Women living in rural areas of Togo face significant challenges. Few opportunities are available to them on the formal job market and when such opportunities comes their way, they face strong gender biases. In many households throughout rural Togo, women perform domestic duties, while men take on the breadwinner role and work outside their homes. Between taking care of children and attending to the needs of the household, women often end up being too busy to even consider entering the job market. With so many obstacles, women from rural areas are largely overlooked and have significantly fewer economic opportunities than men do.
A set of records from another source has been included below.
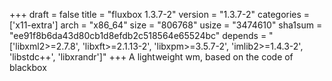 +++
draft = false
title = "fluxbox 1.3.7-2"
version = "1.3.7-2"
categories = ['x11-extra']
arch = "x86_64"
size = "806768"
usize = "3474610"
sha1sum = "ee91f8b6da43d80cb1d8efdb2c518564e65524bc"
depends = "['libxml2>=2.7.8', 'libxft>=2.1.13-2', 'libxpm>=3.5.7-2', 'imlib2>=1.4.3-2', 'libstdc++', 'libxrandr']"
+++
A lightweight wm, based on the code of blackbox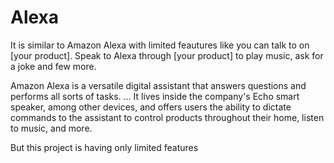 # Alexa

It is similar to Amazon Alexa with limited feautures like you can talk to on [your product]. 
Speak to Alexa through [your product] to play music, ask for a joke and few more.



Amazon Alexa is a versatile digital assistant that answers 
questions and performs all sorts of tasks. ... It lives 
inside the company's Echo smart speaker, among other devices, 
and offers users the ability to dictate commands to the assistant
to control products throughout their home, listen to music, and more.


But this project is having only limited features
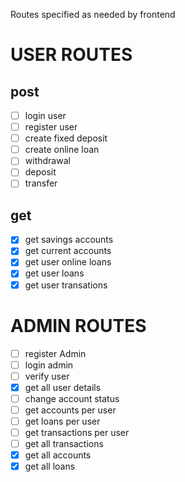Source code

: Routes specified as needed by frontend
# USER ROUTES
## post
- [ ] login user 
- [ ] register user
- [ ] create fixed deposit
- [ ] create online loan
- [ ] withdrawal
- [ ] deposit
- [ ] transfer
## get
- [x] get savings accounts
- [x] get current accounts
- [x] get user online loans
- [x] get user loans
- [x] get user transations

# ADMIN ROUTES
- [ ] register Admin
- [ ] login admin
- [ ] verify user
- [x] get all user details
- [ ] change account status
- [ ] get accounts per user
- [ ] get loans per user
- [ ] get transactions per user
- [ ] get all transactions
- [x] get all accounts
- [x] get all loans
Prioritizing the recruitment of women Community Health Workers
As a women-led organization focused on amplifying the voices of African women, Integrate Health is deeply committed to make women not just the principal focus of healthcare delivery but also to make them the drivers of design and innovation. Knowing the struggles they face to find a job and achieve some degree of financial independence, Integrate Health decided to prioritize the recruitment of women Community Health Workers. We wanted to open employment opportunities for women because we were convinced that they had potential. We didn’t just believe that they could do a great job in their communities, but we also believed that giving them ownership over how healthcare is delivered could fundamentally transform the healthcare system in Togo.
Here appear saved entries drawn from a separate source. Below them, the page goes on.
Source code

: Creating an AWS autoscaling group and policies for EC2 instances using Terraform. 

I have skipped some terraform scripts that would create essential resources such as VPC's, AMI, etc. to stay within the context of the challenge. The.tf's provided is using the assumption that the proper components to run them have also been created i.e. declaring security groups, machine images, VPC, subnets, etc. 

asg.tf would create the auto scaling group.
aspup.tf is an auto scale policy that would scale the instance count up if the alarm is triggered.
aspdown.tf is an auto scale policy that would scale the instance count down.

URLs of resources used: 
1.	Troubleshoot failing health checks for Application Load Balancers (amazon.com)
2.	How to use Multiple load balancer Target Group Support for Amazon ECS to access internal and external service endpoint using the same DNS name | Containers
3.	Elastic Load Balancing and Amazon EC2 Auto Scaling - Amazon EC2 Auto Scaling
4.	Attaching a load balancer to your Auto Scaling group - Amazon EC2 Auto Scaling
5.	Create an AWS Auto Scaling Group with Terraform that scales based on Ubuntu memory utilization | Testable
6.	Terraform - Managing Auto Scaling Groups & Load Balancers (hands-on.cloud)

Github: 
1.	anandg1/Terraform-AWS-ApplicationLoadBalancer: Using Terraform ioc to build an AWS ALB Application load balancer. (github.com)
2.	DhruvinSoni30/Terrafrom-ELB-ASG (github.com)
When we started implementing this recruitment policy, many collaborators believed that we would not be able to find any women interested in becoming Community Health Workers. Nevertheless, we reached out to communities and Togolese women answered the call. Many of them were already going out of their way to seek out economic opportunities while maintaining domestic duties.
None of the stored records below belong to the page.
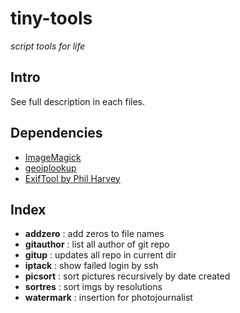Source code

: <!--
File          : README.md

Created       : Fri 03 Jul 2015 07:47:36
Last Modified : Sat 24 Oct 2015 16:26:05
-->


# tiny-tools #
_script tools for life_  


## Intro ##
See full description in each files.  

## Dependencies ##
*   [ImageMagick](http://www.imagemagick.org/script/index.php "a software suite
                  to create, edit, compose, or convert bitmap images")
*   [geoiplookup](https://www.maxmind.com)
*   [ExifTool by Phil Harvey](http://www.sno.phy.queensu.ca/~phil/exiftool/)

## Index ##
*   __addzero__   : add zeros to file names
*   __gitauthor__ : list all author of git repo
*   __gitup__     : updates all repo in current dir
*   __iptack__    : show failed login by ssh
*   __picsort__   : sort pictures recursively by date created
*   __sortres__   : sort imgs by resolutions
*   __watermark__ : insertion for photojournalist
That was the case for Mayani Holou, mother of two and now Community Health Worker in the Binah district. Before Integrate Health launched the Integrated Primary Care Program in her community, she was taking courses away from her village to open a cafeteria in hopes of providing a brighter future for her family. When she heard that women were being recruited and trained to provide free care to children and other women in her community, she did not hesitate to apply. She ended up standing out among the best candidates during the training and is now a trusted asset in her community.
Overcoming gender bias in Togo
Providing job opportunities to women is a way to empower them as it improves their living standards. But women stepping out of their domestic duties to seek economic opportunities is also challenging the communities they live in. If some of them can manage to convince their husbands, they face further hardships being accepted by their neighbors. For many women, becoming a Community Health Worker is not just a matter of successfully completing the training. Once they go out in their neighborhood, they have to overcome gender bias and gain the trust of their communities.
On that note, Community Health Worker Lami Pafaliki agreed to share her experience with Integrate Health’s communications team. She explains that at first her community didn’t understand why women should become Community Health Workers, while there were already men doing the same job. Yet, as more women started taking on this role, the community realized that women feel safer talking to other women about their family’s health. As such, women Community Health Workers showed how valuable they were in this position.
Overcoming that bias wasn’t easy for Lami, but it was empowering. When she walks around in her neighborhood now, people recognize her and thank her for the work she does. Despite all the effort that it took, she is proud of her accomplishments and is happy she was offered this opportunity to support herself financially.
To celebrate International Women’s Day and all women like Lami who accomplish so much on a daily basis, Integrate Health created a short video where Lami tells her story and calls on other organizations to invest in women. Today, let’s all take a moment to think about what we do for gender equity and commit to adopting better policies for the inclusion of women. Let’s all #BreakTheBias.